An experimental study was performed to investigate the integrity of gloveboxes when subjected to lathe drip pan fires. These fires are potentially dangerous since glovebox failure may allow hazardous gases to escape containment. A full scale mockup of a glovebox and corresponding air flow system was constructed. Careful consideration was given to the two components expected to cause glovebox failure: the gloves and windows. In addition to normal tests, tests which introduced added ventilation openings (i.e. missing gloves, missing window) were also performed.

The glovebox ventilation system places these fires in the category of overhead forced ventilation compartment fires. Since little data has been obtained previously for this type of fire, further experiments were conducted to determine the effect of fuel surface area on fire behavior. In the past, these fires have been successfully modelled as well-stirred reactors.

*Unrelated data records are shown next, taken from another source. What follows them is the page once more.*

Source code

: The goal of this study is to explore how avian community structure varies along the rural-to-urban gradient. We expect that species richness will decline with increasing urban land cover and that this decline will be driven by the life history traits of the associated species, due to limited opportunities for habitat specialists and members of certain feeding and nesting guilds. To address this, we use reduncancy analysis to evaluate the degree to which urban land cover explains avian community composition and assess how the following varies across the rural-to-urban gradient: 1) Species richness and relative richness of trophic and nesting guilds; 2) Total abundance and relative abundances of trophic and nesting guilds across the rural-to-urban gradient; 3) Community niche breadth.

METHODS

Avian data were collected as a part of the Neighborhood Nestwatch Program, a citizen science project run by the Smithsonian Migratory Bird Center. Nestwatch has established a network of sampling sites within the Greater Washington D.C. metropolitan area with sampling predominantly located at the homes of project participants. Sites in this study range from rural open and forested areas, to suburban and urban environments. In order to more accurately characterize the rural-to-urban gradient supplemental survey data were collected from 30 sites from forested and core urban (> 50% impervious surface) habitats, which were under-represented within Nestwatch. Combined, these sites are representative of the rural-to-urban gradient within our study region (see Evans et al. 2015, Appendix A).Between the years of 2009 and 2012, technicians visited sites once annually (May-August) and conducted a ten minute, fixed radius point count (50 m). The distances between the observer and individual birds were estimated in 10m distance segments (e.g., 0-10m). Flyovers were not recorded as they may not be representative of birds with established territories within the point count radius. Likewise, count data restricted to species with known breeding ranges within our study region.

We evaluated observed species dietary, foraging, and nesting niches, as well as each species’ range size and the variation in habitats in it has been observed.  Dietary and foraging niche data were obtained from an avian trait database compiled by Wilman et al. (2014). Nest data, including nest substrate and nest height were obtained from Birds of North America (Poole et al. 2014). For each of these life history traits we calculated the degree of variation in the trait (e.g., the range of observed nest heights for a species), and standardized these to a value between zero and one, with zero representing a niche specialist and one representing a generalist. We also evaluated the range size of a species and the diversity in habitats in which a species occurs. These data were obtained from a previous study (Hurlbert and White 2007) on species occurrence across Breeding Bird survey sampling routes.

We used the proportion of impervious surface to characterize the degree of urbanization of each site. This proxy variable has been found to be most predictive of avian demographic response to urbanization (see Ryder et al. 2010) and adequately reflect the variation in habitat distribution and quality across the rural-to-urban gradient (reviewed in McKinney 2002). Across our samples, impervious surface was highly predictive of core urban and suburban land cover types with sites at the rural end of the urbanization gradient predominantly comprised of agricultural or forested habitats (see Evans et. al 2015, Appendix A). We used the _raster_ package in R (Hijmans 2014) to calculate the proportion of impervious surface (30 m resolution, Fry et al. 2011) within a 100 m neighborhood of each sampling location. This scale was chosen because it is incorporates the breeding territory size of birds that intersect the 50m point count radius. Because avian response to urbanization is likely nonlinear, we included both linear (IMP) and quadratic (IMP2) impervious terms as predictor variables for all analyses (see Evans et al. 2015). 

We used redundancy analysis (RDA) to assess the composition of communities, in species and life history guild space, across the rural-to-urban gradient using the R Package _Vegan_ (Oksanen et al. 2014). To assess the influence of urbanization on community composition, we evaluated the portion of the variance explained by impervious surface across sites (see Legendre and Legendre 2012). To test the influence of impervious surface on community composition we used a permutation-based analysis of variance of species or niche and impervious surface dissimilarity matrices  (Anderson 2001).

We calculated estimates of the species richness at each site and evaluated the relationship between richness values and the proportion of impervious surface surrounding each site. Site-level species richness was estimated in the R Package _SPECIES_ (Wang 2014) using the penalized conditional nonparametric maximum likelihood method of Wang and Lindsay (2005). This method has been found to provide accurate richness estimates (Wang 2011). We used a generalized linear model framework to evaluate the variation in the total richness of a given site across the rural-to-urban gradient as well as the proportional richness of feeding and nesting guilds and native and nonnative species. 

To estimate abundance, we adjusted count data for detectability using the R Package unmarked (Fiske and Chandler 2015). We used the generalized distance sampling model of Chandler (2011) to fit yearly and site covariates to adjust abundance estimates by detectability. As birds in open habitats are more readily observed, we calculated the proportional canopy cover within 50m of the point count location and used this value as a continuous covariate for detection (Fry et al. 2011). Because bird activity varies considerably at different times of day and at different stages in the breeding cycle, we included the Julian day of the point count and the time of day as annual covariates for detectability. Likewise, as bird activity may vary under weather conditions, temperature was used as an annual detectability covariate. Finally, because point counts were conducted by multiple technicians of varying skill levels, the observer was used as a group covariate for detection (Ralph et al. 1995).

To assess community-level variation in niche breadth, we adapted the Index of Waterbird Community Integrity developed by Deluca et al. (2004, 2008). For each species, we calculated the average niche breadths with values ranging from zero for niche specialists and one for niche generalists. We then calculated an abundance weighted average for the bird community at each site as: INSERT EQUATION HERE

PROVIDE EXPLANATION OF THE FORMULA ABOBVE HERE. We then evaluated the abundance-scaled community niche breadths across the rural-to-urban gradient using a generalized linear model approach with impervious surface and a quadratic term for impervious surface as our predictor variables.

Results showed that overall containment was achieved under normal glovebox conditions. Added ventilation opening tests, however, showed that these scenarios would lead to a loss of containment. Nevertheless, under no conditions did a catastrophic glovebox failure occur. Furthermore, experiments with reduced fuel surface areas showed that the fires became less hazardous as the pan diameter decreased. Exhaust gas concentrations, temperature data, burn rates, smoke generation, and heat releases were the criteria used to form this conclusion. Neither a well-stirred or two-layer environment was observed.